Lelaki 39 tahun berperawakan ramping ini mengaku berpendidikan rendah, cuma lulusan SMP Takisung tahun 2000. Namun sejak kecil dirinya memang teramat menyukai elektronik.
"Dulu, sampai rusak tape recorder milik orangtua saya karena saya bongkar, saya otak atik. Saya pasang alat ini itu, saya modifikasi pakai mikrofon hingga bisa bersuara sangat nyaring," kenangnya.
Seiring waktu, ia kemudian mulai mencoba memperbaiki barang elektronik yang rusak seperti radio, kipas angin dan sejenisnya.
Ternyata berhasil sehingga makin semangat untuk mencoba memperbaiki barang yang lebih besar seperti mesin cuci dan kulkas.
Akhirnya di kampungnya, Sumiran mulai dikenal sebagai tukang service sehingga kemudian banyak tetangga yang memanfaatkan jasanya.
Termasuk memperbaiki parabola hingga kendaraan bermotor. Selain sibuk dengan pekerjaannya itu, Sumiran juga memiliki kepedulian besar terhadap lingkungan.
Ia turut gundah ketika bendungan yang berada di Desa Benua Tengah ( Kecamatan Takisung) beberapa kali meluap saat terjadi curah hujan berintensitas tinggi hingga menyebabkan banjir.
Bahkan pada pertengahan Januari 2021 saat Tala dilanda bencana alam besar, bendungan tersebut jebol.
Dampaknya, rumah warga di sekitarnya kebanjiran, tanaman pertanian tenggelam, hingga jalan raya Takisung di wilayah setempat sempat tenggelam tak bisa dilintasi selama beberapa jam.
Hal itu mendorong Sumiran untuk memutar otak mencari cara meminimalisasi risiko ketika hal serupa terjadi kembali.
"Itulah yang mendasari saya menciptakan alat deteksi banjir multibahasa. Tujuannya agar ketika kondisi debit waduk rawan, warga sekitar bisa bersiap-siap mengamankan diri," ucap Sumiran.
Perlengkapan yang ia gunakan sederhana untuk membikin alat deteksi banjir tersebut.
Hanya berupa komponen elektronik, arduino (pengendali mikro), penyimpanan data. sensor air, pemancar radio FM, mikrofon, pipa paralon, dan rangka besi penyangga.
Sumiran menambahkan empat bahasa pada alat tersebut yakni Bahasa Indonesia, Inggris, Banjar, dan Jawa.

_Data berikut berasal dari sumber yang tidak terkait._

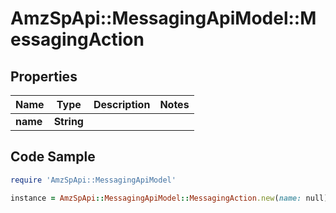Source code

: # AmzSpApi::MessagingApiModel::MessagingAction

## Properties

Name | Type | Description | Notes
------------ | ------------- | ------------- | -------------
**name** | **String** |  | 

## Code Sample

```ruby
require 'AmzSpApi::MessagingApiModel'

instance = AmzSpApi::MessagingApiModel::MessagingAction.new(name: null)
```


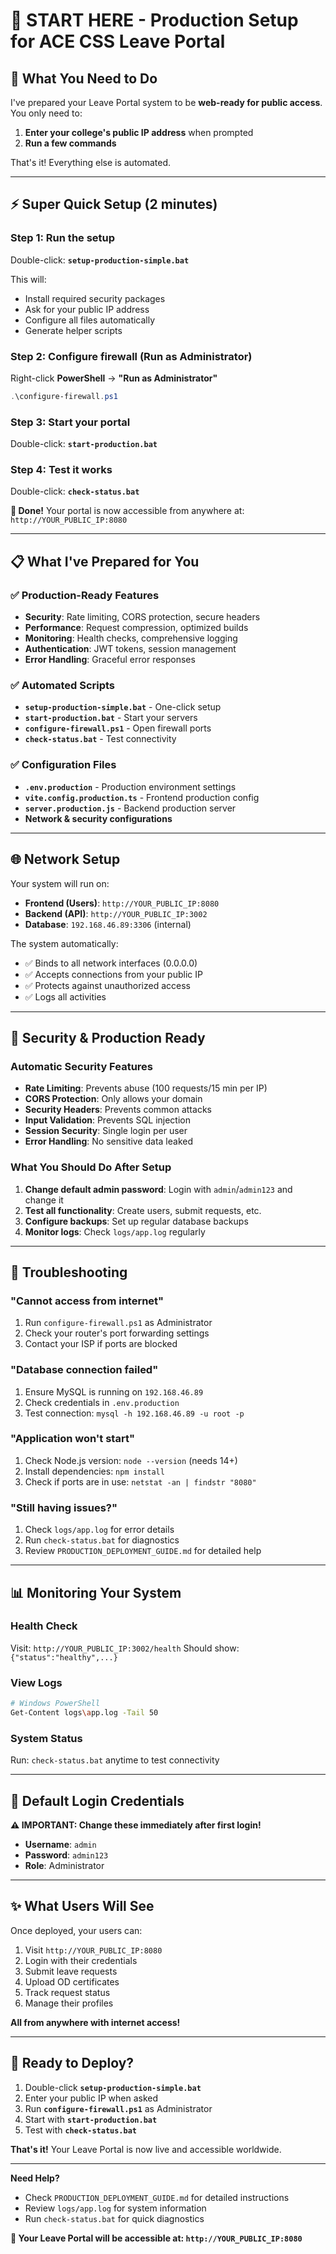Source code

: # 🚀 START HERE - Production Setup for ACE CSS Leave Portal

## 🎯 What You Need to Do

I've prepared your Leave Portal system to be **web-ready for public access**. You only need to:

1. **Enter your college's public IP address** when prompted
2. **Run a few commands**

That's it! Everything else is automated.

---

## ⚡ Super Quick Setup (2 minutes)

### Step 1: Run the setup
Double-click: **`setup-production-simple.bat`**

This will:
- Install required security packages
- Ask for your public IP address
- Configure all files automatically
- Generate helper scripts

### Step 2: Configure firewall (Run as Administrator)
Right-click **PowerShell** → **"Run as Administrator"**
```powershell
.\configure-firewall.ps1
```

### Step 3: Start your portal
Double-click: **`start-production.bat`**

### Step 4: Test it works
Double-click: **`check-status.bat`**

**🎉 Done!** Your portal is now accessible from anywhere at:
`http://YOUR_PUBLIC_IP:8080`

---

## 📋 What I've Prepared for You

### ✅ Production-Ready Features
- **Security**: Rate limiting, CORS protection, secure headers
- **Performance**: Request compression, optimized builds
- **Monitoring**: Health checks, comprehensive logging
- **Authentication**: JWT tokens, session management
- **Error Handling**: Graceful error responses

### ✅ Automated Scripts
- **`setup-production-simple.bat`** - One-click setup
- **`start-production.bat`** - Start your servers
- **`configure-firewall.ps1`** - Open firewall ports
- **`check-status.bat`** - Test connectivity

### ✅ Configuration Files
- **`.env.production`** - Production environment settings
- **`vite.config.production.ts`** - Frontend production config
- **`server.production.js`** - Backend production server
- **Network & security configurations**

---

## 🌐 Network Setup

Your system will run on:
- **Frontend (Users)**: `http://YOUR_PUBLIC_IP:8080`
- **Backend (API)**: `http://YOUR_PUBLIC_IP:3002`  
- **Database**: `192.168.46.89:3306` (internal)

The system automatically:
- ✅ Binds to all network interfaces (0.0.0.0)
- ✅ Accepts connections from your public IP
- ✅ Protects against unauthorized access
- ✅ Logs all activities

---

## 🔐 Security & Production Ready

### Automatic Security Features
- **Rate Limiting**: Prevents abuse (100 requests/15 min per IP)
- **CORS Protection**: Only allows your domain
- **Security Headers**: Prevents common attacks
- **Input Validation**: Prevents SQL injection
- **Session Security**: Single login per user
- **Error Handling**: No sensitive data leaked

### What You Should Do After Setup
1. **Change default admin password**: Login with `admin`/`admin123` and change it
2. **Test all functionality**: Create users, submit requests, etc.
3. **Configure backups**: Set up regular database backups
4. **Monitor logs**: Check `logs/app.log` regularly

---

## 🚨 Troubleshooting

### "Cannot access from internet"
1. Run `configure-firewall.ps1` as Administrator
2. Check your router's port forwarding settings
3. Contact your ISP if ports are blocked

### "Database connection failed"
1. Ensure MySQL is running on `192.168.46.89`
2. Check credentials in `.env.production`
3. Test connection: `mysql -h 192.168.46.89 -u root -p`

### "Application won't start"
1. Check Node.js version: `node --version` (needs 14+)
2. Install dependencies: `npm install`
3. Check if ports are in use: `netstat -an | findstr "8080"`

### "Still having issues?"
1. Check `logs/app.log` for error details
2. Run `check-status.bat` for diagnostics
3. Review `PRODUCTION_DEPLOYMENT_GUIDE.md` for detailed help

---

## 📊 Monitoring Your System

### Health Check
Visit: `http://YOUR_PUBLIC_IP:3002/health`
Should show: `{"status":"healthy",...}`

### View Logs
```bash
# Windows PowerShell
Get-Content logs\app.log -Tail 50
```

### System Status
Run: `check-status.bat` anytime to test connectivity

---

## 🎯 Default Login Credentials

**⚠️ IMPORTANT: Change these immediately after first login!**

- **Username**: `admin`
- **Password**: `admin123`
- **Role**: Administrator

---

## ✨ What Users Will See

Once deployed, your users can:
1. Visit `http://YOUR_PUBLIC_IP:8080`
2. Login with their credentials
3. Submit leave requests
4. Upload OD certificates
5. Track request status
6. Manage their profiles

**All from anywhere with internet access!**

---

## 🚀 Ready to Deploy?

1. Double-click **`setup-production-simple.bat`**
2. Enter your public IP when asked
3. Run **`configure-firewall.ps1`** as Administrator
4. Start with **`start-production.bat`**
5. Test with **`check-status.bat`**

**That's it!** Your Leave Portal is now live and accessible worldwide.

---

**Need Help?** 
- Check `PRODUCTION_DEPLOYMENT_GUIDE.md` for detailed instructions
- Review `logs/app.log` for system information
- Run `check-status.bat` for quick diagnostics

**🎉 Your Leave Portal will be accessible at: `http://YOUR_PUBLIC_IP:8080`**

Secara otomatis ketika debit waduk dalam kondisi mulai rawan (hampir meluap), maka akan muncul suara pemberitahuan berupa rekaman suara dalam empat bahasa tersebut.
Cara kerjanya sederhana. Ketika sensor yang dipasang pada pipa (bagian bawah) tersentuh air maka otomatis akan muncul rekaman suara pemberitahuan tersebut agar warga waspada.
Pada sensor berikutnya ketika kondisi debit waduk telah berada pada kondisi rawan maka akan muncul suara sirine nyaring. Artinya, warga sekitar harus segera mengungsi.
"Sensornya bisa disesuaikan dengan ketinggian permukaan air waduk yang dianggap mulai rawan dan rawan. Gampang saja ngaturnya," papar Sumiran.
Alatnya tersebut berukuran kecil karena hanya untuk lomba. Jika diaplikasikan di waduk perlu dibikin yang berukuran lebih besar.
Dirinya siap membikin itu jika diperlukan misal diminta pemerintah kecamatan atau desa.
Lebih lanjut ia menuturkan alat deteksi banjir multibahasa tersebut dilengkapi pemancar radio pada jalur frekuensi modulasi (FM).
Jadi, terkoneksi dengan radio yang ada di tempat ibadah seperti masjid yang memiliki perangkat pengeras suara berjangkauan luas.
Ketika sensor alat deteksi banjir tersebut menginformasikan agar waspada dan kondisi bahaya (suara sirine), maka otomatis langsung didengar luas oleh masyarakat melalui pengeras suara di masjid.
"Jadi, radio yang ada di masjid cukup dihidupkan pada gelombang FM pada alat itu," jelas Sumiran.(Tribunnews.com/Banjarmasinpost.co.id/Idda Royani)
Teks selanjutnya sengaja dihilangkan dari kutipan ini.